# ACTIVITY:
Below is a block of records; repeat all of them exactly.

┌────────

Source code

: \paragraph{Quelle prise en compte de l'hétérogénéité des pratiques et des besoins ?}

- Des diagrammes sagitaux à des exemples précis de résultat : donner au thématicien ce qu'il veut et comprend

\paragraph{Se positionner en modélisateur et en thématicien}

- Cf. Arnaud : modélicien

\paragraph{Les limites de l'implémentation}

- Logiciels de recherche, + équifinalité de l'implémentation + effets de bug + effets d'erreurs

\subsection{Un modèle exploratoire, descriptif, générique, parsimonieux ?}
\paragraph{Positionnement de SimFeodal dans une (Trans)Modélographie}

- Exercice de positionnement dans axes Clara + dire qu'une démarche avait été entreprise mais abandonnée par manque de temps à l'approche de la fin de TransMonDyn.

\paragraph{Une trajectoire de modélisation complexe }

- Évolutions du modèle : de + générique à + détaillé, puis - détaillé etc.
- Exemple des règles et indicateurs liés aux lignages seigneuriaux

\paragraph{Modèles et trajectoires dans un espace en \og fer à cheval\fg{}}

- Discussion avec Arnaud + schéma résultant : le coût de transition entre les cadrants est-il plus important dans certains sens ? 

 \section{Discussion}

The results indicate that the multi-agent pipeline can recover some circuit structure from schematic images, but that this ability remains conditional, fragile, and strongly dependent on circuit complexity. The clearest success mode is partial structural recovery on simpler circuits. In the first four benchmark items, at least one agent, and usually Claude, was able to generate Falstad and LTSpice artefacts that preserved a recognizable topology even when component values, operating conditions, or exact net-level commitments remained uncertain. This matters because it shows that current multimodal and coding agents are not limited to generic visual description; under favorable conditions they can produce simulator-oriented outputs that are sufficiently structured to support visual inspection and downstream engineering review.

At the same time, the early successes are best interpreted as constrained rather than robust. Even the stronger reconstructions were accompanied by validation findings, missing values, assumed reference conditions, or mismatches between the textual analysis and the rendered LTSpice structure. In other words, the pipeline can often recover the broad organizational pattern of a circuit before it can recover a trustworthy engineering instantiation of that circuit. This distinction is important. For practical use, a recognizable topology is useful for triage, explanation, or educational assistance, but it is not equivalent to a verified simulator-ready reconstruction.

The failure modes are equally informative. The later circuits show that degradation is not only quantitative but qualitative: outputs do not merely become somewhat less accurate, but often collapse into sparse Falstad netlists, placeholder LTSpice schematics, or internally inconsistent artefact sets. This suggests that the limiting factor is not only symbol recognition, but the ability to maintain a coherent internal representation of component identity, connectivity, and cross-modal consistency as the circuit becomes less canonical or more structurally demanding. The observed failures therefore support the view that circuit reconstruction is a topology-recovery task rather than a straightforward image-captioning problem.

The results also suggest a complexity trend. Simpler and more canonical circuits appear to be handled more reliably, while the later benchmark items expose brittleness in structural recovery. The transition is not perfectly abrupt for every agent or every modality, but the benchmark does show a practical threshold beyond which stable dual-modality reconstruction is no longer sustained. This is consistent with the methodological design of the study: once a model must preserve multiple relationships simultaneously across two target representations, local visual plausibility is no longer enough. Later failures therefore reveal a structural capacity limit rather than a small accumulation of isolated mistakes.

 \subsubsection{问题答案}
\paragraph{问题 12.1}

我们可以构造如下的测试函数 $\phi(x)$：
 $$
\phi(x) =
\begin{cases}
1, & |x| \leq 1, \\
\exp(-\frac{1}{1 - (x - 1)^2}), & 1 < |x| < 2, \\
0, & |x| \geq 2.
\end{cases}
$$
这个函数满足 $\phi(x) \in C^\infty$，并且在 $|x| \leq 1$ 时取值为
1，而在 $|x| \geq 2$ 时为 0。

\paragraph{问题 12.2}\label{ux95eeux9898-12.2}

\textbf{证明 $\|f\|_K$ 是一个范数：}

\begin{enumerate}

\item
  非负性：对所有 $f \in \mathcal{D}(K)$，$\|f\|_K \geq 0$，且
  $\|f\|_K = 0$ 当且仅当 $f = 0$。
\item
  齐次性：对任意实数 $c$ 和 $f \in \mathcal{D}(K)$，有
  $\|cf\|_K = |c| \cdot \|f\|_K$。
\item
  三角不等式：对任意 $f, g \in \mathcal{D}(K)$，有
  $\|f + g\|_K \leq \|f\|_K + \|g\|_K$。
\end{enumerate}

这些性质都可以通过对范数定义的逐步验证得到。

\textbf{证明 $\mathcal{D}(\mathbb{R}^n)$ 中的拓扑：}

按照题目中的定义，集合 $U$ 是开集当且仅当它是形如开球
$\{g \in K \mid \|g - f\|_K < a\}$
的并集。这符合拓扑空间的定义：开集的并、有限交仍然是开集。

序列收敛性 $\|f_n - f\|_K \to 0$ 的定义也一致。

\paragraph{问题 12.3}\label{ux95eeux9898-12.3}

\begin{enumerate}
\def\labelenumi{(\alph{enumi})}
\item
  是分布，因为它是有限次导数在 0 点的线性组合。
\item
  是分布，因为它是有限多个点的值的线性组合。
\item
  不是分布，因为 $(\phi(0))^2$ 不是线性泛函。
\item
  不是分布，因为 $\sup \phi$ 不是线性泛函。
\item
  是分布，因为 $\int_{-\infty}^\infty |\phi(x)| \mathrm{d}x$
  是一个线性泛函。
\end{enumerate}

└────────

# ANSWER:
Source code

: \paragraph{Quelle prise en compte de l'hétérogénéité des pratiques et des besoins ?}

- Des diagrammes sagitaux à des exemples précis de résultat : donner au thématicien ce qu'il veut et comprend

\paragraph{Se positionner en modélisateur et en thématicien}

- Cf. Arnaud : modélicien

\paragraph{Les limites de l'implémentation}

- Logiciels de recherche, + équifinalité de l'implémentation + effets de bug + effets d'erreurs

\subsection{Un modèle exploratoire, descriptif, générique, parsimonieux ?}
\paragraph{Positionnement de SimFeodal dans une (Trans)Modélographie}

- Exercice de positionnement dans axes Clara + dire qu'une démarche avait été entreprise mais abandonnée par manque de temps à l'approche de la fin de TransMonDyn.

\paragraph{Une trajectoire de modélisation complexe }

- Évolutions du modèle : de + générique à + détaillé, puis - détaillé etc.
- Exemple des règles et indicateurs liés aux lignages seigneuriaux

\paragraph{Modèles et trajectoires dans un espace en \og fer à cheval\fg{}}

- Discussion avec Arnaud + schéma résultant : le coût de transition entre les cadrants est-il plus important dans certains sens ? 

 \section{Discussion}

The results indicate that the multi-agent pipeline can recover some circuit structure from schematic images, but that this ability remains conditional, fragile, and strongly dependent on circuit complexity. The clearest success mode is partial structural recovery on simpler circuits. In the first four benchmark items, at least one agent, and usually Claude, was able to generate Falstad and LTSpice artefacts that preserved a recognizable topology even when component values, operating conditions, or exact net-level commitments remained uncertain. This matters because it shows that current multimodal and coding agents are not limited to generic visual description; under favorable conditions they can produce simulator-oriented outputs that are sufficiently structured to support visual inspection and downstream engineering review.

At the same time, the early successes are best interpreted as constrained rather than robust. Even the stronger reconstructions were accompanied by validation findings, missing values, assumed reference conditions, or mismatches between the textual analysis and the rendered LTSpice structure. In other words, the pipeline can often recover the broad organizational pattern of a circuit before it can recover a trustworthy engineering instantiation of that circuit. This distinction is important. For practical use, a recognizable topology is useful for triage, explanation, or educational assistance, but it is not equivalent to a verified simulator-ready reconstruction.

The failure modes are equally informative. The later circuits show that degradation is not only quantitative but qualitative: outputs do not merely become somewhat less accurate, but often collapse into sparse Falstad netlists, placeholder LTSpice schematics, or internally inconsistent artefact sets. This suggests that the limiting factor is not only symbol recognition, but the ability to maintain a coherent internal representation of component identity, connectivity, and cross-modal consistency as the circuit becomes less canonical or more structurally demanding. The observed failures therefore support the view that circuit reconstruction is a topology-recovery task rather than a straightforward image-captioning problem.

The results also suggest a complexity trend. Simpler and more canonical circuits appear to be handled more reliably, while the later benchmark items expose brittleness in structural recovery. The transition is not perfectly abrupt for every agent or every modality, but the benchmark does show a practical threshold beyond which stable dual-modality reconstruction is no longer sustained. This is consistent with the methodological design of the study: once a model must preserve multiple relationships simultaneously across two target representations, local visual plausibility is no longer enough. Later failures therefore reveal a structural capacity limit rather than a small accumulation of isolated mistakes.

 \subsubsection{问题答案}
\paragraph{问题 12.1}

我们可以构造如下的测试函数 $\phi(x)$：
 $$
\phi(x) =
\begin{cases}
1, & |x| \leq 1, \\
\exp(-\frac{1}{1 - (x - 1)^2}), & 1 < |x| < 2, \\
0, & |x| \geq 2.
\end{cases}
$$
这个函数满足 $\phi(x) \in C^\infty$，并且在 $|x| \leq 1$ 时取值为
1，而在 $|x| \geq 2$ 时为 0。

\paragraph{问题 12.2}\label{ux95eeux9898-12.2}

\textbf{证明 $\|f\|_K$ 是一个范数：}

\begin{enumerate}

\item
  非负性：对所有 $f \in \mathcal{D}(K)$，$\|f\|_K \geq 0$，且
  $\|f\|_K = 0$ 当且仅当 $f = 0$。
\item
  齐次性：对任意实数 $c$ 和 $f \in \mathcal{D}(K)$，有
  $\|cf\|_K = |c| \cdot \|f\|_K$。
\item
  三角不等式：对任意 $f, g \in \mathcal{D}(K)$，有
  $\|f + g\|_K \leq \|f\|_K + \|g\|_K$。
\end{enumerate}

这些性质都可以通过对范数定义的逐步验证得到。

\textbf{证明 $\mathcal{D}(\mathbb{R}^n)$ 中的拓扑：}

按照题目中的定义，集合 $U$ 是开集当且仅当它是形如开球
$\{g \in K \mid \|g - f\|_K < a\}$
的并集。这符合拓扑空间的定义：开集的并、有限交仍然是开集。

序列收敛性 $\|f_n - f\|_K \to 0$ 的定义也一致。

\paragraph{问题 12.3}\label{ux95eeux9898-12.3}

\begin{enumerate}
\def\labelenumi{(\alph{enumi})}
\item
  是分布，因为它是有限次导数在 0 点的线性组合。
\item
  是分布，因为它是有限多个点的值的线性组合。
\item
  不是分布，因为 $(\phi(0))^2$ 不是线性泛函。
\item
  不是分布，因为 $\sup \phi$ 不是线性泛函。
\item
  是分布，因为 $\int_{-\infty}^\infty |\phi(x)| \mathrm{d}x$
  是一个线性泛函。
\end{enumerate}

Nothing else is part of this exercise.